Kramer Levin, which had considered relocating its offices to the Far West, decided to stay put and consolidate its footprint on Sixth Avenue.
The law firm signed a 15-year lease for 265,000 square feet at Silverstein Properties 1177 Sixth Avenue, the Wall Street Journal reported. That’s about 50,000 square feet less than it now occupies.
Law firms can operate out of less space than they used to require, in part because law libraries are now housed online, and lawyers need fewer assistants than they once did.
“Businesses can be very healthy and vibrant and they’re still taking 10 percent less space to accommodate the same number of employees,” said Newmark Grubb Knight Frank’s Moshe Sukenik, who represented Kramer Levin in negotiations.
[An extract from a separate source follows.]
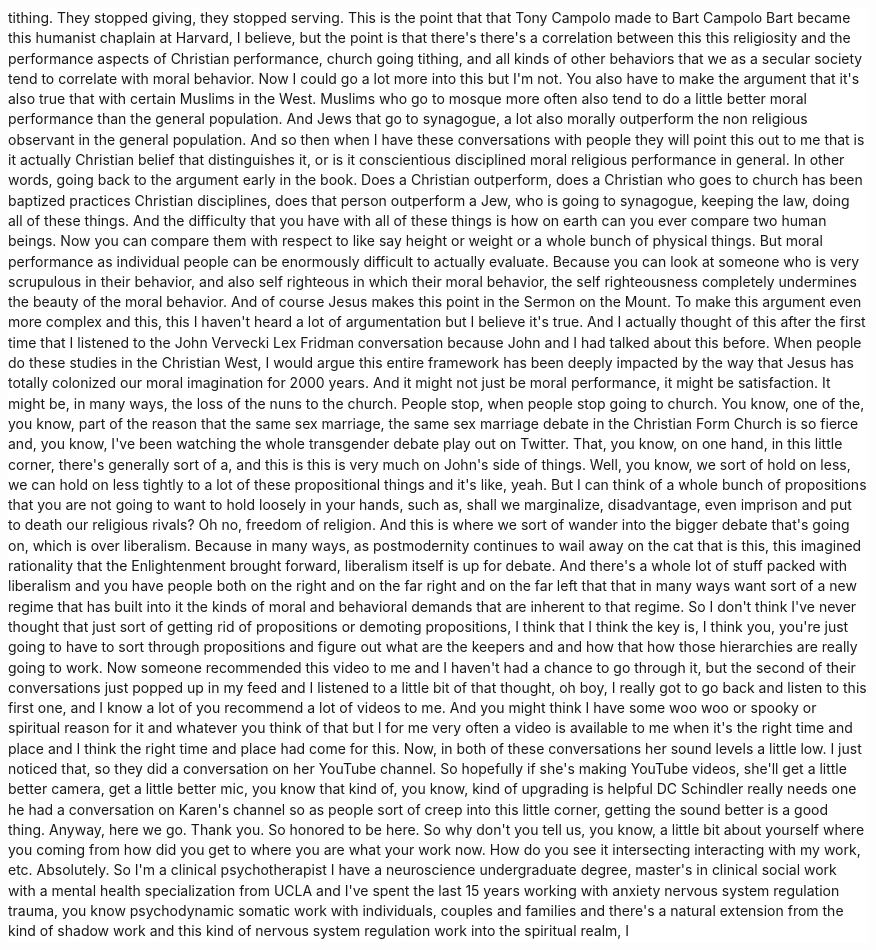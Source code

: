 tithing. They stopped giving, they stopped serving. This is the point that that Tony Campolo made to Bart Campolo Bart became this humanist chaplain at Harvard, I believe, but the point is that there's there's a correlation between this this religiosity and the performance aspects of Christian performance, church going tithing, and all kinds of other behaviors that we as a secular society tend to correlate with moral behavior. Now I could go a lot more into this but I'm not. You also have to make the argument that it's also true that with certain Muslims in the West. Muslims who go to mosque more often also tend to do a little better moral performance than the general population. And Jews that go to synagogue, a lot also morally outperform the non religious observant in the general population. And so then when I have these conversations with people they will point this out to me that is it actually Christian belief that distinguishes it, or is it conscientious disciplined moral religious performance in general. In other words, going back to the argument early in the book. Does a Christian outperform, does a Christian who goes to church has been baptized practices Christian disciplines, does that person outperform a Jew, who is going to synagogue, keeping the law, doing all of these things. And the difficulty that you have with all of these things is how on earth can you ever compare two human beings. Now you can compare them with respect to like say height or weight or a whole bunch of physical things. But moral performance as individual people can be enormously difficult to actually evaluate. Because you can look at someone who is very scrupulous in their behavior, and also self righteous in which their moral behavior, the self righteousness completely undermines the beauty of the moral behavior. And of course Jesus makes this point in the Sermon on the Mount. To make this argument even more complex and this, this I haven't heard a lot of argumentation but I believe it's true. And I actually thought of this after the first time that I listened to the John Vervecki Lex Fridman conversation because John and I had talked about this before. When people do these studies in the Christian West, I would argue this entire framework has been deeply impacted by the way that Jesus has totally colonized our moral imagination for 2000 years. And it might not just be moral performance, it might be satisfaction. It might be, in many ways, the loss of the nuns to the church. People stop, when people stop going to church. You know, one of the, you know, part of the reason that the same sex marriage, the same sex marriage debate in the Christian Form Church is so fierce and, you know, I've been watching the whole transgender debate play out on Twitter. That, you know, on one hand, in this little corner, there's generally sort of a, and this is this is very much on John's side of things. Well, you know, we sort of hold on less, we can hold on less tightly to a lot of these propositional things and it's like, yeah. But I can think of a whole bunch of propositions that you are not going to want to hold loosely in your hands, such as, shall we marginalize, disadvantage, even imprison and put to death our religious rivals? Oh no, freedom of religion. And this is where we sort of wander into the bigger debate that's going on, which is over liberalism. Because in many ways, as postmodernity continues to wail away on the cat that is this, this imagined rationality that the Enlightenment brought forward, liberalism itself is up for debate. And there's a whole lot of stuff packed with liberalism and you have people both on the right and on the far right and on the far left that that in many ways want sort of a new regime that has built into it the kinds of moral and behavioral demands that are inherent to that regime. So I don't think I've never thought that just sort of getting rid of propositions or demoting propositions, I think that I think the key is, I think you, you're just going to have to sort through propositions and figure out what are the keepers and and how that how those hierarchies are really going to work. Now someone recommended this video to me and I haven't had a chance to go through it, but the second of their conversations just popped up in my feed and I listened to a little bit of that thought, oh boy, I really got to go back and listen to this first one, and I know a lot of you recommend a lot of videos to me. And you might think I have some woo woo or spooky or spiritual reason for it and whatever you think of that but I for me very often a video is available to me when it's the right time and place and I think the right time and place had come for this. Now, in both of these conversations her sound levels a little low. I just noticed that, so they did a conversation on her YouTube channel. So hopefully if she's making YouTube videos, she'll get a little better camera, get a little better mic, you know that kind of, you know, kind of upgrading is helpful DC Schindler really needs one he had a conversation on Karen's channel so as people sort of creep into this little corner, getting the sound better is a good thing. Anyway, here we go. Thank you. So honored to be here. So why don't you tell us, you know, a little bit about yourself where you coming from how did you get to where you are what your work now. How do you see it intersecting interacting with my work, etc. Absolutely. So I'm a clinical psychotherapist I have a neuroscience undergraduate degree, master's in clinical social work with a mental health specialization from UCLA and I've spent the last 15 years working with anxiety nervous system regulation trauma, you know psychodynamic somatic work with individuals, couples and families and there's a natural extension from the kind of shadow work and this kind of nervous system regulation work into the spiritual realm, I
Kramer Levin had considered moving west to buildings at the Related Companies and Oxford Properties Group’s Hudson Yards and Brookfield Property Partners’ Manhattan West. Such a move would add to fears that tenants are abandoning Sixth Avenue, but a number of tenants have recently decided not to leave Midtown.
UBS Group AG, 21st Century Fox and Fox News have renewed their leases, and Major League Baseball signed a lease at 1271 Sixth Avenue.
Sixth Avenue and Rockefeller Center had an availability rate of 12.4 percent in January, down from 13.5 percent in the fourth quarter of 2016, according to Newmark data.
Silverstein and the California State Teachers’ Retirement System bought the 1 million-square-foot tower at 1177 Sixth Avenue in 2007 for about $1 billion. UBS Global Asset Management bought a stake in the property in 2014.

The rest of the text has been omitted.